Premium
NT‐4/5 and LIF, but not NT‐3 and BDNF, promote NPY mRNA expression in cortical neurons in the absence of spontaneous bioelectrical activity
Author(s) -
Wirth Marcus J.,
Obst Kirstin,
Wahle Petra
Publication year - 1998
Publication title -
european journal of neuroscience
Language(s) - English
Resource type - Journals
SCImago Journal Rank - 1.346
H-Index - 206
eISSN - 1460-9568
pISSN - 0953-816X
DOI - 10.1046/j.1460-9568.1998.00157.x
Subject(s) - cortical neurons , neuroscience , neurotrophin , brain derived neurotrophic factor , psychology , chemistry , neurotrophic factors , biochemistry , receptor
Epigenetic factors are known to influence the differentiation of neocortical neurons.

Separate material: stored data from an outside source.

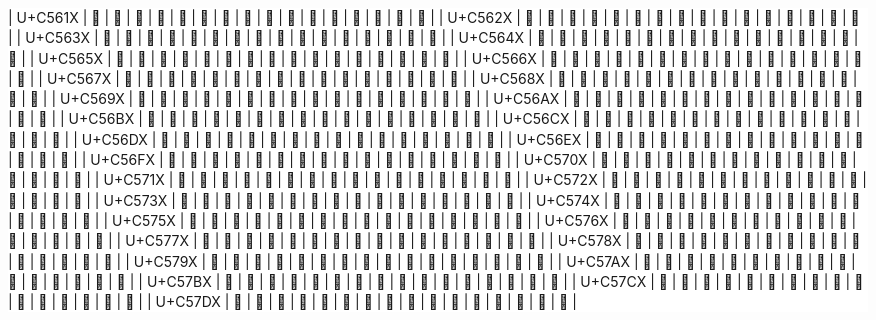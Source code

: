 | U+C561X | &#xC5610; | &#xC5611; | &#xC5612; | &#xC5613; | &#xC5614; | &#xC5615; | &#xC5616; | &#xC5617; | &#xC5618; | &#xC5619; | &#xC561A; | &#xC561B; | &#xC561C; | &#xC561D; | &#xC561E; | &#xC561F; |
| U+C562X | &#xC5620; | &#xC5621; | &#xC5622; | &#xC5623; | &#xC5624; | &#xC5625; | &#xC5626; | &#xC5627; | &#xC5628; | &#xC5629; | &#xC562A; | &#xC562B; | &#xC562C; | &#xC562D; | &#xC562E; | &#xC562F; |
| U+C563X | &#xC5630; | &#xC5631; | &#xC5632; | &#xC5633; | &#xC5634; | &#xC5635; | &#xC5636; | &#xC5637; | &#xC5638; | &#xC5639; | &#xC563A; | &#xC563B; | &#xC563C; | &#xC563D; | &#xC563E; | &#xC563F; |
| U+C564X | &#xC5640; | &#xC5641; | &#xC5642; | &#xC5643; | &#xC5644; | &#xC5645; | &#xC5646; | &#xC5647; | &#xC5648; | &#xC5649; | &#xC564A; | &#xC564B; | &#xC564C; | &#xC564D; | &#xC564E; | &#xC564F; |
| U+C565X | &#xC5650; | &#xC5651; | &#xC5652; | &#xC5653; | &#xC5654; | &#xC5655; | &#xC5656; | &#xC5657; | &#xC5658; | &#xC5659; | &#xC565A; | &#xC565B; | &#xC565C; | &#xC565D; | &#xC565E; | &#xC565F; |
| U+C566X | &#xC5660; | &#xC5661; | &#xC5662; | &#xC5663; | &#xC5664; | &#xC5665; | &#xC5666; | &#xC5667; | &#xC5668; | &#xC5669; | &#xC566A; | &#xC566B; | &#xC566C; | &#xC566D; | &#xC566E; | &#xC566F; |
| U+C567X | &#xC5670; | &#xC5671; | &#xC5672; | &#xC5673; | &#xC5674; | &#xC5675; | &#xC5676; | &#xC5677; | &#xC5678; | &#xC5679; | &#xC567A; | &#xC567B; | &#xC567C; | &#xC567D; | &#xC567E; | &#xC567F; |
| U+C568X | &#xC5680; | &#xC5681; | &#xC5682; | &#xC5683; | &#xC5684; | &#xC5685; | &#xC5686; | &#xC5687; | &#xC5688; | &#xC5689; | &#xC568A; | &#xC568B; | &#xC568C; | &#xC568D; | &#xC568E; | &#xC568F; |
| U+C569X | &#xC5690; | &#xC5691; | &#xC5692; | &#xC5693; | &#xC5694; | &#xC5695; | &#xC5696; | &#xC5697; | &#xC5698; | &#xC5699; | &#xC569A; | &#xC569B; | &#xC569C; | &#xC569D; | &#xC569E; | &#xC569F; |
| U+C56AX | &#xC56A0; | &#xC56A1; | &#xC56A2; | &#xC56A3; | &#xC56A4; | &#xC56A5; | &#xC56A6; | &#xC56A7; | &#xC56A8; | &#xC56A9; | &#xC56AA; | &#xC56AB; | &#xC56AC; | &#xC56AD; | &#xC56AE; | &#xC56AF; |
| U+C56BX | &#xC56B0; | &#xC56B1; | &#xC56B2; | &#xC56B3; | &#xC56B4; | &#xC56B5; | &#xC56B6; | &#xC56B7; | &#xC56B8; | &#xC56B9; | &#xC56BA; | &#xC56BB; | &#xC56BC; | &#xC56BD; | &#xC56BE; | &#xC56BF; |
| U+C56CX | &#xC56C0; | &#xC56C1; | &#xC56C2; | &#xC56C3; | &#xC56C4; | &#xC56C5; | &#xC56C6; | &#xC56C7; | &#xC56C8; | &#xC56C9; | &#xC56CA; | &#xC56CB; | &#xC56CC; | &#xC56CD; | &#xC56CE; | &#xC56CF; |
| U+C56DX | &#xC56D0; | &#xC56D1; | &#xC56D2; | &#xC56D3; | &#xC56D4; | &#xC56D5; | &#xC56D6; | &#xC56D7; | &#xC56D8; | &#xC56D9; | &#xC56DA; | &#xC56DB; | &#xC56DC; | &#xC56DD; | &#xC56DE; | &#xC56DF; |
| U+C56EX | &#xC56E0; | &#xC56E1; | &#xC56E2; | &#xC56E3; | &#xC56E4; | &#xC56E5; | &#xC56E6; | &#xC56E7; | &#xC56E8; | &#xC56E9; | &#xC56EA; | &#xC56EB; | &#xC56EC; | &#xC56ED; | &#xC56EE; | &#xC56EF; |
| U+C56FX | &#xC56F0; | &#xC56F1; | &#xC56F2; | &#xC56F3; | &#xC56F4; | &#xC56F5; | &#xC56F6; | &#xC56F7; | &#xC56F8; | &#xC56F9; | &#xC56FA; | &#xC56FB; | &#xC56FC; | &#xC56FD; | &#xC56FE; | &#xC56FF; |
| U+C570X | &#xC5700; | &#xC5701; | &#xC5702; | &#xC5703; | &#xC5704; | &#xC5705; | &#xC5706; | &#xC5707; | &#xC5708; | &#xC5709; | &#xC570A; | &#xC570B; | &#xC570C; | &#xC570D; | &#xC570E; | &#xC570F; |
| U+C571X | &#xC5710; | &#xC5711; | &#xC5712; | &#xC5713; | &#xC5714; | &#xC5715; | &#xC5716; | &#xC5717; | &#xC5718; | &#xC5719; | &#xC571A; | &#xC571B; | &#xC571C; | &#xC571D; | &#xC571E; | &#xC571F; |
| U+C572X | &#xC5720; | &#xC5721; | &#xC5722; | &#xC5723; | &#xC5724; | &#xC5725; | &#xC5726; | &#xC5727; | &#xC5728; | &#xC5729; | &#xC572A; | &#xC572B; | &#xC572C; | &#xC572D; | &#xC572E; | &#xC572F; |
| U+C573X | &#xC5730; | &#xC5731; | &#xC5732; | &#xC5733; | &#xC5734; | &#xC5735; | &#xC5736; | &#xC5737; | &#xC5738; | &#xC5739; | &#xC573A; | &#xC573B; | &#xC573C; | &#xC573D; | &#xC573E; | &#xC573F; |
| U+C574X | &#xC5740; | &#xC5741; | &#xC5742; | &#xC5743; | &#xC5744; | &#xC5745; | &#xC5746; | &#xC5747; | &#xC5748; | &#xC5749; | &#xC574A; | &#xC574B; | &#xC574C; | &#xC574D; | &#xC574E; | &#xC574F; |
| U+C575X | &#xC5750; | &#xC5751; | &#xC5752; | &#xC5753; | &#xC5754; | &#xC5755; | &#xC5756; | &#xC5757; | &#xC5758; | &#xC5759; | &#xC575A; | &#xC575B; | &#xC575C; | &#xC575D; | &#xC575E; | &#xC575F; |
| U+C576X | &#xC5760; | &#xC5761; | &#xC5762; | &#xC5763; | &#xC5764; | &#xC5765; | &#xC5766; | &#xC5767; | &#xC5768; | &#xC5769; | &#xC576A; | &#xC576B; | &#xC576C; | &#xC576D; | &#xC576E; | &#xC576F; |
| U+C577X | &#xC5770; | &#xC5771; | &#xC5772; | &#xC5773; | &#xC5774; | &#xC5775; | &#xC5776; | &#xC5777; | &#xC5778; | &#xC5779; | &#xC577A; | &#xC577B; | &#xC577C; | &#xC577D; | &#xC577E; | &#xC577F; |
| U+C578X | &#xC5780; | &#xC5781; | &#xC5782; | &#xC5783; | &#xC5784; | &#xC5785; | &#xC5786; | &#xC5787; | &#xC5788; | &#xC5789; | &#xC578A; | &#xC578B; | &#xC578C; | &#xC578D; | &#xC578E; | &#xC578F; |
| U+C579X | &#xC5790; | &#xC5791; | &#xC5792; | &#xC5793; | &#xC5794; | &#xC5795; | &#xC5796; | &#xC5797; | &#xC5798; | &#xC5799; | &#xC579A; | &#xC579B; | &#xC579C; | &#xC579D; | &#xC579E; | &#xC579F; |
| U+C57AX | &#xC57A0; | &#xC57A1; | &#xC57A2; | &#xC57A3; | &#xC57A4; | &#xC57A5; | &#xC57A6; | &#xC57A7; | &#xC57A8; | &#xC57A9; | &#xC57AA; | &#xC57AB; | &#xC57AC; | &#xC57AD; | &#xC57AE; | &#xC57AF; |
| U+C57BX | &#xC57B0; | &#xC57B1; | &#xC57B2; | &#xC57B3; | &#xC57B4; | &#xC57B5; | &#xC57B6; | &#xC57B7; | &#xC57B8; | &#xC57B9; | &#xC57BA; | &#xC57BB; | &#xC57BC; | &#xC57BD; | &#xC57BE; | &#xC57BF; |
| U+C57CX | &#xC57C0; | &#xC57C1; | &#xC57C2; | &#xC57C3; | &#xC57C4; | &#xC57C5; | &#xC57C6; | &#xC57C7; | &#xC57C8; | &#xC57C9; | &#xC57CA; | &#xC57CB; | &#xC57CC; | &#xC57CD; | &#xC57CE; | &#xC57CF; |
| U+C57DX | &#xC57D0; | &#xC57D1; | &#xC57D2; | &#xC57D3; | &#xC57D4; | &#xC57D5; | &#xC57D6; | &#xC57D7; | &#xC57D8; | &#xC57D9; | &#xC57DA; | &#xC57DB; | &#xC57DC; | &#xC57DD; | &#xC57DE; | &#xC57DF; |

The present study analyses the role of spontaneous bioelectrical activity (SBA) and neurotrophic factors on the expression of neuropeptide Y (NPY) in rat visual cortical neurons using organotypic monocultures prepared from newborn animals and in situ hybridization to detect the NPY messenger ribonucleic acid (mRNA). Spontaneously active cortex cultures display NPY mRNA expression in about 7% of all cortical neurons from 10 days in vitro (DIV) on. Blocking the SBA by chronic application of 10 m m Mg 2+ for 3–30 DIV reduces the percentage of NPY neurons to about 2%. Allowing an initial phase of SBA (1–20 DIV) followed by an SBA blockade (for 21–50 DIV) results in 2% labelled neurons, indicating a dramatic reduction of NPY mRNA expression in the absence of SBA. Surprisingly, the reverse experiment (a period of SBA blockade for 1–20 DIV followed by a period of SBA recovery for 21–40 DIV) does not cause an upregulation of NPY mRNA expression. However, allowing cultures to differentiate as spontaneously active cultures, then applying a transient period of SBA blockade which is followed by a second period of SBA, does rescue the NPY mRNA expression in 7% of the cortical neurons. We conclude that SBA is a main trigger for NPY mRNA expression and it is particularly important during an early postnatal period of differentiation. We then analysed whether neurotrophic factors known to modulate cortical neuropeptide expression are able to do so in the absence of SBA. Supplementing chronically blocked cultures with the neurotrophins, brain‐derived neurotrophic factor (BDNF), neurotrophin‐3 (NT‐3), neurotrophin‐4/5 (NT‐4/5) and the cytokine, leukaemia inhibitory factor (LIF), reveals that BDNF and NT‐3 are unable to increase the percentage of NPY neurons. In contrast, LIF and NT‐4/5 increase the percentage of NPY neurons to 4 and 6–7%, respectively. Moreover, neurons treated with NT‐4/5 display a very high level of NPY mRNA expression in somata and in the dendritic trees. The data suggest a complex interplay and a hierarchy of epigenetic factors in regulating the neurochemical architecture of the developing neocortex.